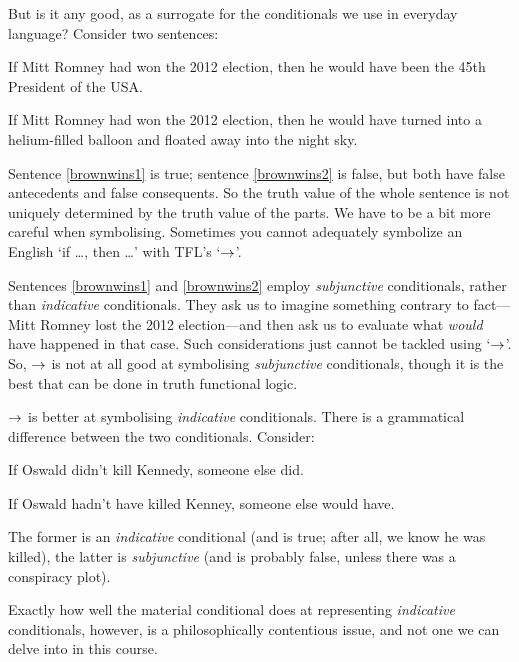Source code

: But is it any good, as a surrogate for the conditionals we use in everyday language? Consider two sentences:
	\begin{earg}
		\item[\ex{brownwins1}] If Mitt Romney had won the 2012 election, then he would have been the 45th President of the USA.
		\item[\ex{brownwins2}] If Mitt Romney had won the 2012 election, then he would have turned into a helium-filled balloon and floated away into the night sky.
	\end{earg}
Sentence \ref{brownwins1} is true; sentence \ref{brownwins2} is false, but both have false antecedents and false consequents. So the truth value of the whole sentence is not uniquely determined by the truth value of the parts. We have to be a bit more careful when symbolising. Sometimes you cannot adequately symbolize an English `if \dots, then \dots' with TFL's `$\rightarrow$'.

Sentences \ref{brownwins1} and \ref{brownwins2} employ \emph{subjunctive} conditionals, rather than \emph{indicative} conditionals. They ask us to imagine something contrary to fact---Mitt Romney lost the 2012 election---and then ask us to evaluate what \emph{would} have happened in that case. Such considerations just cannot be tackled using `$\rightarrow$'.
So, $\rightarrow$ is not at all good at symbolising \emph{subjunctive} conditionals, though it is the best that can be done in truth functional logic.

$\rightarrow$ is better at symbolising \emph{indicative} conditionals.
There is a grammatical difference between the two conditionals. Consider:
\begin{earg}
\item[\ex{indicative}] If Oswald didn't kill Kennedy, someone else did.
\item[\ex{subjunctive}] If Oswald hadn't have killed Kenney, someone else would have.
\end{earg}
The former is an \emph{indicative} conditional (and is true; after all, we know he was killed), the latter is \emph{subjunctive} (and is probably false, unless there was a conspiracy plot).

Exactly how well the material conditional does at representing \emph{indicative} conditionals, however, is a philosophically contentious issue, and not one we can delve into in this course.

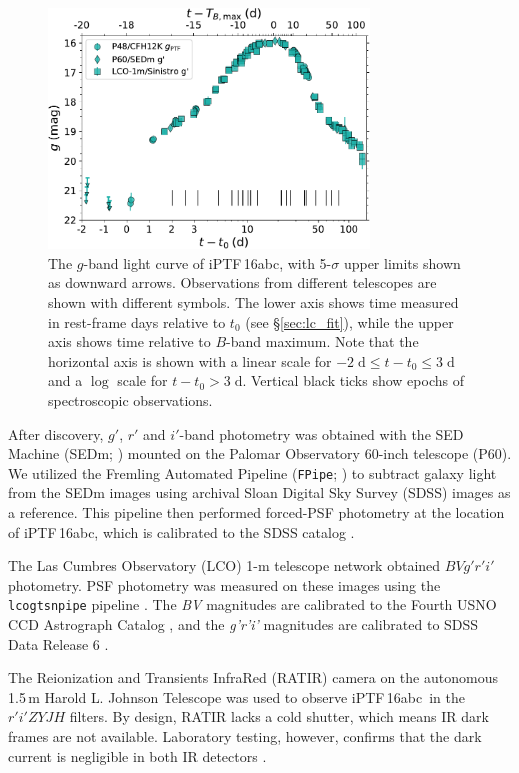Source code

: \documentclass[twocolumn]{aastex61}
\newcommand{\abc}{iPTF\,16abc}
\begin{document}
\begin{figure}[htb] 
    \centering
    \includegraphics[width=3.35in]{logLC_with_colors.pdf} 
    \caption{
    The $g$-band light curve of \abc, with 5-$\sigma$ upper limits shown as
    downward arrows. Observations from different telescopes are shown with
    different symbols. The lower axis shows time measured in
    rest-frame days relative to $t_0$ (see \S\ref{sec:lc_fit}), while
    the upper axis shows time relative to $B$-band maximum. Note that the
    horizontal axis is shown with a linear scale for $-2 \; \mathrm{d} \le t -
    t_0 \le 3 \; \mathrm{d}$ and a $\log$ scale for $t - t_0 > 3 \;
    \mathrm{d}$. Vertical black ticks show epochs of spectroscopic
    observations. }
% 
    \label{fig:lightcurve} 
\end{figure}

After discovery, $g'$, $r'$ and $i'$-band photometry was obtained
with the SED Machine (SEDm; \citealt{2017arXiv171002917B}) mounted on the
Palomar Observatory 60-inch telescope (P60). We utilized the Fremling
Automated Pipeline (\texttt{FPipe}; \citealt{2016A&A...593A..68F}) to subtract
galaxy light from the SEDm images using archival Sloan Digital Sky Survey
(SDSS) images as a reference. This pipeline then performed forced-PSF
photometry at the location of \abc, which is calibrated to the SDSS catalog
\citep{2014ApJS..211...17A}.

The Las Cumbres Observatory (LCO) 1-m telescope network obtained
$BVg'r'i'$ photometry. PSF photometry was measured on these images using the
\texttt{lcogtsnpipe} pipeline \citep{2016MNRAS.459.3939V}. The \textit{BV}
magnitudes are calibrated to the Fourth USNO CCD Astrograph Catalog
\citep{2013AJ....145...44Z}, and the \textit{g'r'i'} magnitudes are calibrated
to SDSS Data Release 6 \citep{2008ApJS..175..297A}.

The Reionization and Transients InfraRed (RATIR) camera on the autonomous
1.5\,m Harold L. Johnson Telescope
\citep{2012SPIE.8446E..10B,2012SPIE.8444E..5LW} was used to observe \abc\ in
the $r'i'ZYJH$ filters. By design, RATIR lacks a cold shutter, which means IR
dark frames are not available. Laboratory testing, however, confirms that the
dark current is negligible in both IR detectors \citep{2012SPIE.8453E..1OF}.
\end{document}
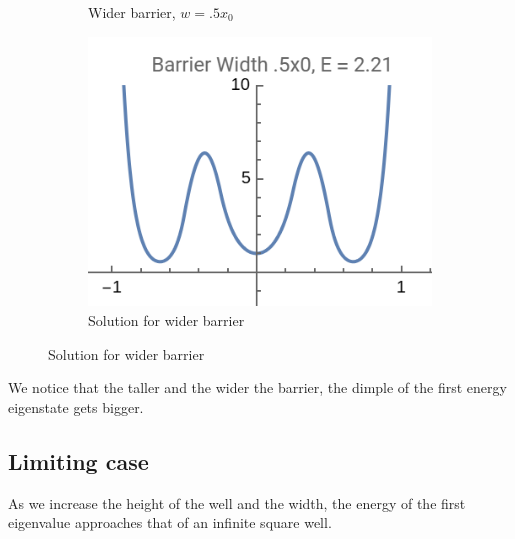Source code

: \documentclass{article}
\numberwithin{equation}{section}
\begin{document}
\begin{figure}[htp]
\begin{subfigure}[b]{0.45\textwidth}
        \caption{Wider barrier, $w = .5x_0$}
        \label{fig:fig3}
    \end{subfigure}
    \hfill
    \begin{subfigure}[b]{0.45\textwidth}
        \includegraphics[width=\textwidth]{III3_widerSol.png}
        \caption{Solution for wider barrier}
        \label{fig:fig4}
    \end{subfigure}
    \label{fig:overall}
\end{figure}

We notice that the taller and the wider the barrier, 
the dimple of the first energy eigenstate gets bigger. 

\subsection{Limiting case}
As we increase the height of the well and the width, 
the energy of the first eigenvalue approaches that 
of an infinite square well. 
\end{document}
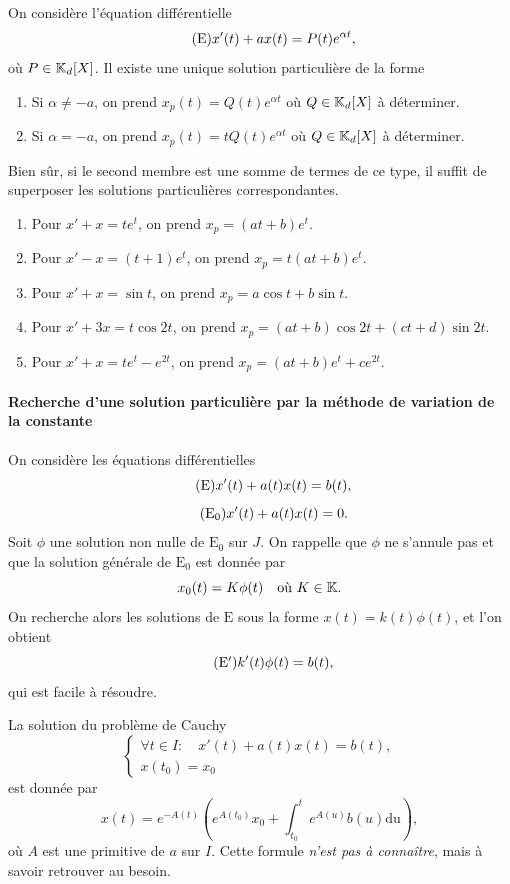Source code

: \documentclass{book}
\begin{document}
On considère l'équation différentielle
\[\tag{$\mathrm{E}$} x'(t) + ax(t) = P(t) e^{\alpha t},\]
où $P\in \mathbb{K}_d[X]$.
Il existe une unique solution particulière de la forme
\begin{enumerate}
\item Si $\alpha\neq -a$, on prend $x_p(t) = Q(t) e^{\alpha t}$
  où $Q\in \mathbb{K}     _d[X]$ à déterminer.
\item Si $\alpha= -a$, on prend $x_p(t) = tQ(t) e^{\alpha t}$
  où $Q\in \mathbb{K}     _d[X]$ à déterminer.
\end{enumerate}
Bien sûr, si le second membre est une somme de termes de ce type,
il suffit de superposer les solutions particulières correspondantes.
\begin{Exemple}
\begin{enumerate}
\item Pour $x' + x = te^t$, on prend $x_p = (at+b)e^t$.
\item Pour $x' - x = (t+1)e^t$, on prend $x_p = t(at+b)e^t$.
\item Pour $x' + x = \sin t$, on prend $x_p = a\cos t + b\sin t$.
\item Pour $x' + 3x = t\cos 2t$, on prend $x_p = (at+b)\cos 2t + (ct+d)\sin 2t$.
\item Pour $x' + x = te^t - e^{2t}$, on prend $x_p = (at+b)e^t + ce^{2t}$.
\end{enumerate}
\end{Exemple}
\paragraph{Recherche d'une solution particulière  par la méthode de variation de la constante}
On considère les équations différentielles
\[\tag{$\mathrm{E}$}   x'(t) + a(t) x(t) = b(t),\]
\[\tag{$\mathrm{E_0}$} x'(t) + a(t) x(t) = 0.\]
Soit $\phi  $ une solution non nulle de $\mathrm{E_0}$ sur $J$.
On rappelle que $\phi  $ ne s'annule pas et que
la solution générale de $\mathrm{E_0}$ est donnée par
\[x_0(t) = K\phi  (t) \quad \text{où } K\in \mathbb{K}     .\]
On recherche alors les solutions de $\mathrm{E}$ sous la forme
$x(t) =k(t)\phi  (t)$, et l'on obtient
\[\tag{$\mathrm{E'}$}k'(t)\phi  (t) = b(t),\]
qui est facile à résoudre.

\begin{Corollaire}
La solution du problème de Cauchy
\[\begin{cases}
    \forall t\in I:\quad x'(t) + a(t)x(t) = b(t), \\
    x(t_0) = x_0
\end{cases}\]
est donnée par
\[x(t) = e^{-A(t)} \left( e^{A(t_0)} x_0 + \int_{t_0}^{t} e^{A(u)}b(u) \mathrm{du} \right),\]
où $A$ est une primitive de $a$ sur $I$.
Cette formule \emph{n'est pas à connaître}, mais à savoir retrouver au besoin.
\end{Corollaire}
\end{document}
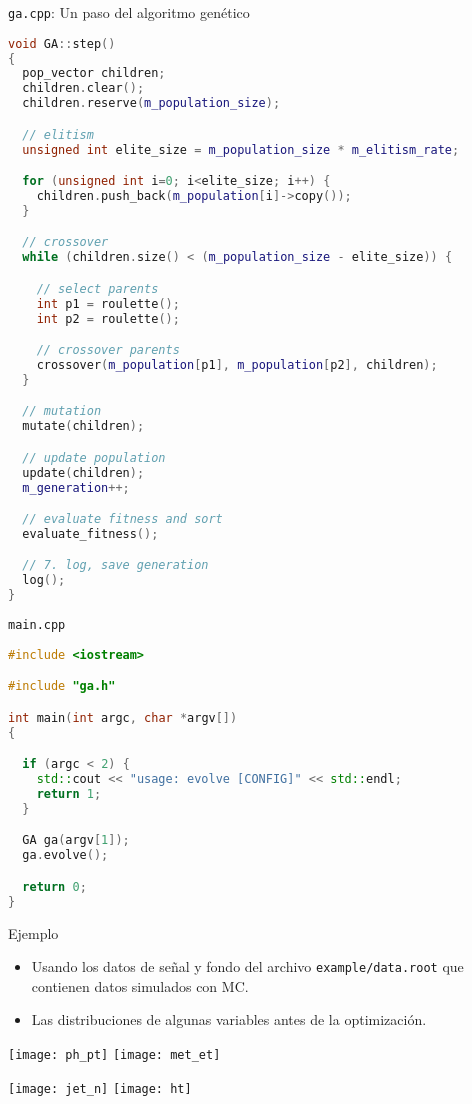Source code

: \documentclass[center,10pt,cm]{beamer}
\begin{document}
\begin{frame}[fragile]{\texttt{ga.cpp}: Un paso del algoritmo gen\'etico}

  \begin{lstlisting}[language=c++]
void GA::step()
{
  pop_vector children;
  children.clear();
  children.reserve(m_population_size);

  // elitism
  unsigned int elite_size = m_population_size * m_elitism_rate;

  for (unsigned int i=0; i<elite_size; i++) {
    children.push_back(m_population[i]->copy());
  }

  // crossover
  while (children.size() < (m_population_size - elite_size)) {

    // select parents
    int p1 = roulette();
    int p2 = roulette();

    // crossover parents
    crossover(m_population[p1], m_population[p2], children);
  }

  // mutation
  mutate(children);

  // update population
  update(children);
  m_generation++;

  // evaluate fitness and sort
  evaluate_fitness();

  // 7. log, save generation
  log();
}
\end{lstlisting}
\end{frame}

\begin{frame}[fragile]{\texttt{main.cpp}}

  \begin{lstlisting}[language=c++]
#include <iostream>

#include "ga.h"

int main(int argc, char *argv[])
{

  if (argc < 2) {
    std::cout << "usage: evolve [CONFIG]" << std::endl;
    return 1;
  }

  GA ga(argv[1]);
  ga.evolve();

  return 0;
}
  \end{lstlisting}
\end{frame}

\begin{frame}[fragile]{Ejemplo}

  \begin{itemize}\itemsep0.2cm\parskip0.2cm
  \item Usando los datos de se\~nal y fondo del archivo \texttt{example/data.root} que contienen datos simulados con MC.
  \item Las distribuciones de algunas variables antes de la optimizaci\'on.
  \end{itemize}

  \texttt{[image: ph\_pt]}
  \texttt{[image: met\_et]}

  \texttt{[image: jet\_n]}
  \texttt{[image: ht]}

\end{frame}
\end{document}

=-=-=

◆ **PROBLEM TO WORK ON**:
Determine how many lines of the material hold "itemize", and respond with that number only.

◆ **RESULT OF THIS TASK**:
2